I vostri figli al momento del pasto fanno i capricci e si rifiutano di assaggiare cibi nuovi? Ecco come dobbiamo comportarci.

Molti genitori nell’esprimere le loro preoccupazioni rispetto al comportamento alimentari dei propri bambini riferiscono di frequente: “Mio figlio fa i capricci! Non mangia niente!”.

Approfondendo il discorso può emergere, tuttavia, che il bambino, in verità, mangia ma che per quelle mamme e quei papà il rifiuto anche solo di alcuni alimenti, corrisponde a “niente”.

La selettività alimentare

Che cosa si intende, allora, con il termine “selettività alimentare”? Alcuni bambini fanno fatica ad accettare particolari cibi, di determinati colori o consistenze, oppure si rifiutano di assaggiare cibi nuovi, manifestando una certa rigidità nelle loro scelte alimentari.
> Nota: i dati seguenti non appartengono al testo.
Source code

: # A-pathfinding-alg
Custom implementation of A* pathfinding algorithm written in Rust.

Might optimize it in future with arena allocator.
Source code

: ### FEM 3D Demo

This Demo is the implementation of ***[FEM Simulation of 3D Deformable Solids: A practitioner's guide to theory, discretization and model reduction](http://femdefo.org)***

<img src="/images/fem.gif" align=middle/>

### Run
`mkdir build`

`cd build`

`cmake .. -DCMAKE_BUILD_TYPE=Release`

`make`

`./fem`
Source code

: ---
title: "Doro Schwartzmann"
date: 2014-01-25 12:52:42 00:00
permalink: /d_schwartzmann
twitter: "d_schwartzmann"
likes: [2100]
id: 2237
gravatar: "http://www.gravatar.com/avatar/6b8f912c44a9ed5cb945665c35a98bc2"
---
Ciò che accade a tavola è un effettivo “braccio di ferro” tra genitori e bambino, fatto di insistenze e rifiuti. La caparbietà del rifiuto di bambini, anche molto piccoli, che si oppongono alla proposta di alimenti in precedenza accettati e mangiati volentieri e con gusto, spesso stupisce e preoccupa le mamme ed i papà.

Sebbene questi comportamenti possano spaventare, la selettività non riguarda necessariamente situazioni patologiche: si tratta di quadri che potremmo definire di “bizzarria alimentare”, in cui i genitori vedono che il proprio bambino è sereno ed affronta con tranquillità tutte le conquiste tranne quelle che riguardano il momento del pasto e il rapporto con il cibo.

Come dobbiamo comportarci?

 Ciò che si osserva è che “l’insistenza genera sempre un certo grado di resistenza”: può crearsi, cioè, un circolo vizioso controproducente che, creando un cortocircuito, può condurre ad una forma di rifiuto caparbio o ad un’apparente regressione. In questi casi, la selettività dei cibi può essere la forma con cui il piccolo manifesta un malessere, una fatica o un impasse evolutiva; affinché tale comportamento possa assumere un significato che lo traduca, ad esempio, in una domanda, è necessario che qualcuno lo ascolti e gli dia un senso: è necessario, dunque, che gli adulti non lo considerino solo “un capriccio alimentare”.

Il bambino chiudendo la bocca e vietando l’accesso a ciò che l’altro propone e a ciò che dall’altro proviene, sta provando a segnalare che il vero motivo del suo pianto e del suo rifiuto non è la fame, attraverso il “no” ad alcuni alimenti e rifiutandosi di mangiare, il bambino desidera che l’altro lo ascolti, lo accolga e lo riconosca non solo come un oggetto da nutrire, ma come soggetto.

E’ importante cercare di contestualizzare la protesta alimentare, che riguarda il rapporto del bambino con le regole e le aspettative dei genitori, per poter interpretare e dare un senso al rifiuto alimentare all’interno della storia di quel bambino, di quei genitori e di quella famiglia in particolare.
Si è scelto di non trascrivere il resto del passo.